What you need to do = Skip all pictures. Write out the data below from its first line through the line that contains "The academic schedule of".

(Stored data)
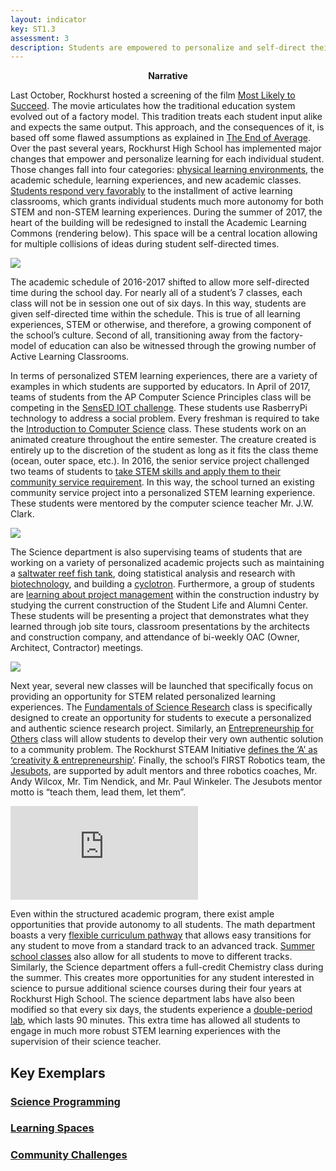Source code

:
 ```yaml
---
layout: indicator
key: ST1.3
assessment: 3
description: Students are empowered to personalize and self-direct their STEM learning experiences supported by STEM educators who facilitate their learning.
---
```

<p align="center">
<b>Narrative</b>
</p>

Last October, Rockhurst hosted a screening of the film [Most Likely to Succeed](http://steam.rockhursths.edu/2016/10/06/MLTS.html). The movie articulates how the traditional education system evolved out of a factory model. This tradition treats each student input alike and expects the same output. This approach, and the consequences of it, is based off some flawed assumptions as explained in [The End of Average](http://www.toddrose.com/endofaverage/). Over the past several years, Rockhurst High School has implemented major changes that empower and personalize learning for each individual student.  Those changes fall into four categories: [physical learning environments](https://youtu.be/NQZR4IjBjlg), the academic schedule, learning experiences, and new academic classes. [Students respond very favorably](http://steam.rockhursths.edu/2016/05/09/Perceptions-of-the-Active-Learning-Classrooms.html) to the installment of active learning classrooms, which grants individual students much more autonomy for both STEM and non-STEM learning experiences. During the summer of 2017, the heart of the building will be redesigned to install the Academic Learning Commons (rendering below). This space will be a central location allowing for multiple collisions of ideas during student self-directed times.

<div class="flex-wrapper">
  <img src="{{ site.baseurl }}/img/indicators/st1.3a.jpg">
</div>

The academic schedule of 2016-2017 shifted to allow more self-directed time during the school day. For nearly all of a student’s 7 classes, each class will not be in session one out of six days. In this way, students are given self-directed time within the schedule. This is true of all learning experiences, STEM or otherwise, and therefore, a growing component of the school’s culture. Second of all, transitioning away from the factory-model of education can also be witnessed through the growing number of Active Learning Classrooms. 

In terms of personalized STEM learning experiences, there are a variety of examples in which students are supported by educators. In April of 2017, teams of students from the AP Computer Science Principles class will be competing in the [SensED IOT challenge](http://www.kcsocialinnovation.org/sensed/). These students use RasberryPi technology to address a social problem. Every freshman is required to take the [Introduction to Computer Science](http://steam.rockhursths.edu/2016/07/01/Intro-to-CS-Down.html) class. These students work on an animated creature throughout the entire semester. The creature created is entirely up to the discretion of the student as long as it fits the class theme (ocean, outer space, etc.). In 2016, the senior service project challenged two teams of students to [take STEM skills and apply them to their community service requirement](http://steam.rockhursths.edu/2016/02/16/Service-Learning-at-Don-Bosco.html). In this way, the school turned an existing community service project into a personalized STEM learning experience. These students were mentored by the computer science teacher Mr. J.W. Clark.

<div class="flex-wrapper">
  <img src="{{ site.baseurl }}/img/team-of-eight.jpg">
</div>

The Science department is also supervising teams of students that are working on a variety of personalized academic projects such as maintaining a [saltwater reef fish tank](http://steam.rockhursths.edu/2017/02/11/Learning-to-lead-from-a-Reef-Tank.html), doing statistical analysis and research with [biotechnology](http://steam.rockhursths.edu/2017/02/22/BioTech.html), and building a [cyclotron](http://steam.rockhursths.edu/2017/03/08/First-Cyclotron-in-KC.html). Furthermore, a group of students are [learning about project management](http://steam.rockhursths.edu/2017/02/12/Building-Engineers-from-the-ground-up.html) within the construction industry by studying the current construction of the Student Life and Alumni Center. These students will be presenting a project that demonstrates what they learned through job site tours, classroom presentations by the architects and construction company, and attendance of bi-weekly OAC (Owner, Architect, Contractor) meetings. 

<div class="flex-wrapper">
  <img src="{{ site.baseurl }}/img/JE-Dunn-Inside.jpg">
</div>


Next year, several new classes will be launched that specifically focus on providing an opportunity for STEM related personalized learning experiences. The [Fundamentals of Science Research](https://docs.google.com/document/d/14B8LvJySYbBbJaVf3koHQjMEQvKbGGYjQpxeDrP3UOc/edit?usp=sharing) class is specifically designed to create an opportunity for students to execute a personalized and authentic science research project. Similarly, an [Entrepreneurship for Others](https://docs.google.com/document/d/1B1e-yc6cW-f6wbA_ommghdK-12c5ZJeq8EKatUq9VE4/edit?usp=sharing) class will allow students to develop their very own authentic solution to a community problem. The Rockhurst STEAM Initiative [defines the ‘A’ as ‘creativity & entrepreneurship’](http://steam.rockhursths.edu/2015/06/07/Why-Put-the-A-in-STEAM.html). Finally, the school’s FIRST Robotics team, the [Jesubots](http://steam.rockhursths.edu/2015/10/15/Gearing-Up-For-Competitive-Robotics.html), are supported by adult mentors and three robotics coaches, Mr. Andy Wilcox, Mr. Tim Nendick, and Mr. Paul Winkeler. The Jesubots mentor motto is “teach them, lead them, let them”. 

<div class="embed-container">
<iframe src="https://www.youtube.com/embed/uolP7nc644w" frameborder="0" allowfullscreen></iframe>
</div>

Even within the structured academic program, there exist ample opportunities that provide autonomy to all students. The math department boasts a very [flexible curriculum pathway](https://drive.google.com/file/d/0B1-JIRrX_4I5ODdCLW5xZEN5c3M/view?usp=sharing) that allows easy transitions for any student to move from a standard track to an advanced track. [Summer school classes](https://www.rockhursths.edu/academics---summer-school-and-camps) also allow for all students to move to different tracks. Similarly, the Science department offers a full-credit Chemistry class during the summer. This creates more opportunities for any student interested in science to pursue additional science courses during their four years at Rockhurst High School. The science department labs have also been modified so that every six days, the students experience a [double-period lab](http://steam.rockhursths.edu/2017/01/26/Increasing-Laboratory-Time.html), which lasts 90 minutes. This extra time has allowed all students to engage in much more robust STEM learning experiences with the supervision of their science teacher.

## Key Exemplars
### [Science Programming](http://steam.rockhursths.edu/2017/03/05/Science-Department-is-blasting-off.html)
### [Learning Spaces](http://steam.rockhursths.edu/active-learning/)
### [Community Challenges](http://steam.rockhursths.edu/2017/02/27/Community-Challenges.html)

Solution to this exercise =
Source code

:
 ```yaml
---
layout: indicator
key: ST1.3
assessment: 3
description: Students are empowered to personalize and self-direct their STEM learning experiences supported by STEM educators who facilitate their learning.
---
```

<p align="center">
<b>Narrative</b>
</p>

Last October, Rockhurst hosted a screening of the film [Most Likely to Succeed](http://steam.rockhursths.edu/2016/10/06/MLTS.html). The movie articulates how the traditional education system evolved out of a factory model. This tradition treats each student input alike and expects the same output. This approach, and the consequences of it, is based off some flawed assumptions as explained in [The End of Average](http://www.toddrose.com/endofaverage/). Over the past several years, Rockhurst High School has implemented major changes that empower and personalize learning for each individual student.  Those changes fall into four categories: [physical learning environments](https://youtu.be/NQZR4IjBjlg), the academic schedule, learning experiences, and new academic classes. [Students respond very favorably](http://steam.rockhursths.edu/2016/05/09/Perceptions-of-the-Active-Learning-Classrooms.html) to the installment of active learning classrooms, which grants individual students much more autonomy for both STEM and non-STEM learning experiences. During the summer of 2017, the heart of the building will be redesigned to install the Academic Learning Commons (rendering below). This space will be a central location allowing for multiple collisions of ideas during student self-directed times.

<div class="flex-wrapper">
  <img src="{{ site.baseurl }}/img/indicators/st1.3a.jpg">
</div>

The academic schedule of 2016-2017 shifted to allow more self-directed time during the school day. For nearly all of a student’s 7 classes, each class will not be in session one out of six days. In this way, students are given self-directed time within the schedule. This is true of all learning experiences, STEM or otherwise, and therefore, a growing component of the school’s culture. Second of all, transitioning away from the factory-model of education can also be witnessed through the growing number of Active Learning Classrooms. 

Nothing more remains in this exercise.